── Supplied data

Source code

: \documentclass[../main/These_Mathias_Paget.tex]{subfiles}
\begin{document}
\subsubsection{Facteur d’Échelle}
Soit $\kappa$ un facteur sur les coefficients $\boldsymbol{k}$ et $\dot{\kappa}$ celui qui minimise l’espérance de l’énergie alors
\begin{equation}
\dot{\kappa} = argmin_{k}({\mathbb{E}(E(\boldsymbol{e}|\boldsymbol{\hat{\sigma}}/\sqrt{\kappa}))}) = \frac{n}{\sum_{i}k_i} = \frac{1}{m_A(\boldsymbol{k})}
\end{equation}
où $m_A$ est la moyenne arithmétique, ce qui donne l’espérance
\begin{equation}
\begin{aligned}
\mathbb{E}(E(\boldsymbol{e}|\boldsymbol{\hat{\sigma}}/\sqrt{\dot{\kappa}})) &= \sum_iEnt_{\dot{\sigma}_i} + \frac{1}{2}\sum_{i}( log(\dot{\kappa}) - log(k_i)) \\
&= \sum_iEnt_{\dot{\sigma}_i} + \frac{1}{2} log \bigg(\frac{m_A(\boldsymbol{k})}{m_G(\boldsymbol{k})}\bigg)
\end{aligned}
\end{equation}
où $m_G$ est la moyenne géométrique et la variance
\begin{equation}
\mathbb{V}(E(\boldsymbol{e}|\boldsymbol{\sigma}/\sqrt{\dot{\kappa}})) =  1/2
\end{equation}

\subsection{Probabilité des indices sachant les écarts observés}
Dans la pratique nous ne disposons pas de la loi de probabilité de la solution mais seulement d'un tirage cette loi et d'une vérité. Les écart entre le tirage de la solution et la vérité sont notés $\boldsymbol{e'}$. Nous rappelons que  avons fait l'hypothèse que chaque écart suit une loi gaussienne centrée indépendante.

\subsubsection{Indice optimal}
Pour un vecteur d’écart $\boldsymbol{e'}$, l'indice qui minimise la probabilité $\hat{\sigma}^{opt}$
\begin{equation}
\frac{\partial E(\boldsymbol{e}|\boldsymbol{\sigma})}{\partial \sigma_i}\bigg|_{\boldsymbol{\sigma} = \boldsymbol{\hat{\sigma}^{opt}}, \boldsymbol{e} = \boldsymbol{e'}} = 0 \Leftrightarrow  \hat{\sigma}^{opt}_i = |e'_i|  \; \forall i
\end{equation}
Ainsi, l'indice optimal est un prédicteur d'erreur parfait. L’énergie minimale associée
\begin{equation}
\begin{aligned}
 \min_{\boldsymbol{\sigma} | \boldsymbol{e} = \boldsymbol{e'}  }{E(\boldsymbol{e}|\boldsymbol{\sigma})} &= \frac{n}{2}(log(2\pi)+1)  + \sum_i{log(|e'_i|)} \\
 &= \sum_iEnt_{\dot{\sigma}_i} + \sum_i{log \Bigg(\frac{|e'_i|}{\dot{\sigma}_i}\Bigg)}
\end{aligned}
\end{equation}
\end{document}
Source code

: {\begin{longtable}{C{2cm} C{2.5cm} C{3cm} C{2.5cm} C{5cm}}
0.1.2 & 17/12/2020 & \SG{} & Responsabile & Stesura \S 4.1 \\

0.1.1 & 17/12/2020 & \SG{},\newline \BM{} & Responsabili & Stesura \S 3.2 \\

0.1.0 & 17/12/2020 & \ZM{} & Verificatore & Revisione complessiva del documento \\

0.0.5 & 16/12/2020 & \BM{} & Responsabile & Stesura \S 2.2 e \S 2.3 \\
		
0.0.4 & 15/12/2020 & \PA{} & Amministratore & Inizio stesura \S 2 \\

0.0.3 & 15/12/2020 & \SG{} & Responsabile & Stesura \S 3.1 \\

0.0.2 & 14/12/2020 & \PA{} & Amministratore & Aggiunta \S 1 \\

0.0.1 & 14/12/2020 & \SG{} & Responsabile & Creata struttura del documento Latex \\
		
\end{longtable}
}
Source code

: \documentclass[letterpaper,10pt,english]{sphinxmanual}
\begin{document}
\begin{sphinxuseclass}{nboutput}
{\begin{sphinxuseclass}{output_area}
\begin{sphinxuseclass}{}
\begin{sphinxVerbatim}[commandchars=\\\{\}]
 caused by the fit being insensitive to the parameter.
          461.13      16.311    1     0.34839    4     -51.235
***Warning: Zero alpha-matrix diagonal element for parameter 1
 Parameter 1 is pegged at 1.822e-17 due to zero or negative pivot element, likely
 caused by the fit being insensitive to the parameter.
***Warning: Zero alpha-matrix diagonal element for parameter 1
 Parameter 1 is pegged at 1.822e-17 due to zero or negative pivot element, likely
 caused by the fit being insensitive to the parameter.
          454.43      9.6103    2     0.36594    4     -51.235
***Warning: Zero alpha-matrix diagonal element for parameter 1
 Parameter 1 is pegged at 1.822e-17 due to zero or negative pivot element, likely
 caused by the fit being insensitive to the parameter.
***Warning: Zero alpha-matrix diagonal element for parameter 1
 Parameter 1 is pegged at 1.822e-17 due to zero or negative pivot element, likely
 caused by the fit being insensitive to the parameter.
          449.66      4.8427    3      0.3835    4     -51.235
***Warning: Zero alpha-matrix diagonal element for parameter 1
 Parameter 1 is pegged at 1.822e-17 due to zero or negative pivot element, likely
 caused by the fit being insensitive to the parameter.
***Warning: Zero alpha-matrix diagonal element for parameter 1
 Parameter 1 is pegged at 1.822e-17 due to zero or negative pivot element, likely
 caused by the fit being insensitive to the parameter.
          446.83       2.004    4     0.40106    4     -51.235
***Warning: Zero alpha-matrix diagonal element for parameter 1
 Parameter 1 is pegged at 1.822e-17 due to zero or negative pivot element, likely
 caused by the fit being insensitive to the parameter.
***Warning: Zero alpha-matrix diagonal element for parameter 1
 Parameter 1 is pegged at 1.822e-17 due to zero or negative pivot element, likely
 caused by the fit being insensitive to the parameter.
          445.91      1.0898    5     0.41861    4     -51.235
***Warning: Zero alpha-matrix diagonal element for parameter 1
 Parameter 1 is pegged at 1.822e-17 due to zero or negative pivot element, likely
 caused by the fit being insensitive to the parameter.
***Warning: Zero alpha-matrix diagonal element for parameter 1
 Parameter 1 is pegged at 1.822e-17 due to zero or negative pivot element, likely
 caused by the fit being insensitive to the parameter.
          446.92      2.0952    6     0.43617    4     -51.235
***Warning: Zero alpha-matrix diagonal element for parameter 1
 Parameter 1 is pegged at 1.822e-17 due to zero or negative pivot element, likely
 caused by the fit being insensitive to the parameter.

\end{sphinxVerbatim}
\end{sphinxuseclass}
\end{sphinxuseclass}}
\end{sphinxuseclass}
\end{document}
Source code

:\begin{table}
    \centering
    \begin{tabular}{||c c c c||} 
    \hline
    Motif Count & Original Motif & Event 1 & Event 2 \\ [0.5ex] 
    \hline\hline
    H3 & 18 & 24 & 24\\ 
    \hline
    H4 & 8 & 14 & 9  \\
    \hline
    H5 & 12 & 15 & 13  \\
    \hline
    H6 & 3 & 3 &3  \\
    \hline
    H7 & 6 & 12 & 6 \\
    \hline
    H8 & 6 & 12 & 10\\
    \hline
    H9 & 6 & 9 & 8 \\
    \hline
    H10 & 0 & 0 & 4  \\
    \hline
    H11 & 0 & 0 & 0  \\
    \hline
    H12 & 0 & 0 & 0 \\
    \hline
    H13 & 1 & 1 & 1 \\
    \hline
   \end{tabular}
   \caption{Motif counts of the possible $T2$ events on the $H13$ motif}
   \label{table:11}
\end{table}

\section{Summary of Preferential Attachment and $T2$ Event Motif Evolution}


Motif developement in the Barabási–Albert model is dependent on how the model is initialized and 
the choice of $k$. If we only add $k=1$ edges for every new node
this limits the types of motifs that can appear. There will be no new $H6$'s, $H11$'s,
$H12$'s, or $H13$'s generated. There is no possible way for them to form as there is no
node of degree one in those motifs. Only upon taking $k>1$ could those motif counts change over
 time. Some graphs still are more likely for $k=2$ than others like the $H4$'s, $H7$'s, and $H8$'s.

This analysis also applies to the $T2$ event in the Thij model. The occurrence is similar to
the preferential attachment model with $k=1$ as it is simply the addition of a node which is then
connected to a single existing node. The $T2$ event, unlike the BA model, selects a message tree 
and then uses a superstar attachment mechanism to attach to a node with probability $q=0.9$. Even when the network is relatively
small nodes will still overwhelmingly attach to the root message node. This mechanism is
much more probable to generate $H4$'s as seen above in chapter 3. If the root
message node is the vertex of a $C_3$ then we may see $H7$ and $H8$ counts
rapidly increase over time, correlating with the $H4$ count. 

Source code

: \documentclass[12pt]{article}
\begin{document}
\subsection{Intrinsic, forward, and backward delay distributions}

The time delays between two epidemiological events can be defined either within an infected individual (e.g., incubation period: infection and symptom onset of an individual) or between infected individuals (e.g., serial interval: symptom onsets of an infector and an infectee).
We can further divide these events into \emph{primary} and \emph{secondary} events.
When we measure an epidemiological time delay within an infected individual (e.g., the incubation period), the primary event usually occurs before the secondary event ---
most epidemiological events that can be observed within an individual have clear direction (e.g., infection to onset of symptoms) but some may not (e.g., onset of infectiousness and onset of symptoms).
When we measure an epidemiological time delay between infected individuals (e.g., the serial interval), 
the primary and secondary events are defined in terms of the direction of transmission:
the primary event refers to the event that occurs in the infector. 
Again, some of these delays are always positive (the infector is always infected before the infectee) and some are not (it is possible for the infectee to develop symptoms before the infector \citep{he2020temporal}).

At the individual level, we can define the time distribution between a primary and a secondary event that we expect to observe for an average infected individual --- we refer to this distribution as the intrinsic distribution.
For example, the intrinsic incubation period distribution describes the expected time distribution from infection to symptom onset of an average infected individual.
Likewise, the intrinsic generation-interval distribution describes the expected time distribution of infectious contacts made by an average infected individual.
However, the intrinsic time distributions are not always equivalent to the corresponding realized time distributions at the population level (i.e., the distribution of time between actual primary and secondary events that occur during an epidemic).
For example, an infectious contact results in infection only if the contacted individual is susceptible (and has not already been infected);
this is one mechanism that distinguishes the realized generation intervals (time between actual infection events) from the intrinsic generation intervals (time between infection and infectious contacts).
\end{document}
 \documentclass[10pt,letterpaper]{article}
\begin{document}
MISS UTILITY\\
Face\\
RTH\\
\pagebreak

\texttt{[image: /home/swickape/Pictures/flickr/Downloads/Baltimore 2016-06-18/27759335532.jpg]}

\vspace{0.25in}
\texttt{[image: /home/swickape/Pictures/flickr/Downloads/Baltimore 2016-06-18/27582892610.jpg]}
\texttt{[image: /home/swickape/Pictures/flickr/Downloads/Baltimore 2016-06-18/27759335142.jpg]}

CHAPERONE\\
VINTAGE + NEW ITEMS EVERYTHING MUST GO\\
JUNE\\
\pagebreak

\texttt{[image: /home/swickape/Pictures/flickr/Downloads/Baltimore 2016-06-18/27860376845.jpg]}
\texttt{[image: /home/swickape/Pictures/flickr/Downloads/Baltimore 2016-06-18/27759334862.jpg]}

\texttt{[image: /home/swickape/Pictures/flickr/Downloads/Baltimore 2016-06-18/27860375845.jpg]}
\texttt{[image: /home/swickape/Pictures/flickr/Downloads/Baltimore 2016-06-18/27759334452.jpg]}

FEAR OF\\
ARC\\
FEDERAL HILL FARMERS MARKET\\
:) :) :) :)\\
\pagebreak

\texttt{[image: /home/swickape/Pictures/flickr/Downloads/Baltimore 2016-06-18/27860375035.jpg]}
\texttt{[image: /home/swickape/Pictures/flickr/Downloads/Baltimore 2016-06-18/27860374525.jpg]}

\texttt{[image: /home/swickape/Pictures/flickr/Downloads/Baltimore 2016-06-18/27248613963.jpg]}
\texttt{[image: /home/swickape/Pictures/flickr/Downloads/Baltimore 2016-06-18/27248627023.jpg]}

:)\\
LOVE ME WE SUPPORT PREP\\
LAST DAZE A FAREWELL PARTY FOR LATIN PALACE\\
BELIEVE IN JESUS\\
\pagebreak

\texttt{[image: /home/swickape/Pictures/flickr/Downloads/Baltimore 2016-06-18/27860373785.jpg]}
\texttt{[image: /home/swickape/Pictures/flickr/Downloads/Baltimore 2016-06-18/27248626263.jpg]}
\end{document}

────

• Problem
What is needed is each line from the records with the word "infected" in it.

• Solved problem
The time delays between two epidemiological events can be defined either within an infected individual (e.g., incubation period: infection and symptom onset of an individual) or between infected individuals (e.g., serial interval: symptom onsets of an infector and an infectee).
When we measure an epidemiological time delay within an infected individual (e.g., the incubation period), the primary event usually occurs before the secondary event ---
When we measure an epidemiological time delay between infected individuals (e.g., the serial interval), 
Again, some of these delays are always positive (the infector is always infected before the infectee) and some are not (it is possible for the infectee to develop symptoms before the infector \citep{he2020temporal}).
At the individual level, we can define the time distribution between a primary and a secondary event that we expect to observe for an average infected individual --- we refer to this distribution as the intrinsic distribution.
For example, the intrinsic incubation period distribution describes the expected time distribution from infection to symptom onset of an average infected individual.
Likewise, the intrinsic generation-interval distribution describes the expected time distribution of infectious contacts made by an average infected individual.
For example, an infectious contact results in infection only if the contacted individual is susceptible (and has not already been infected);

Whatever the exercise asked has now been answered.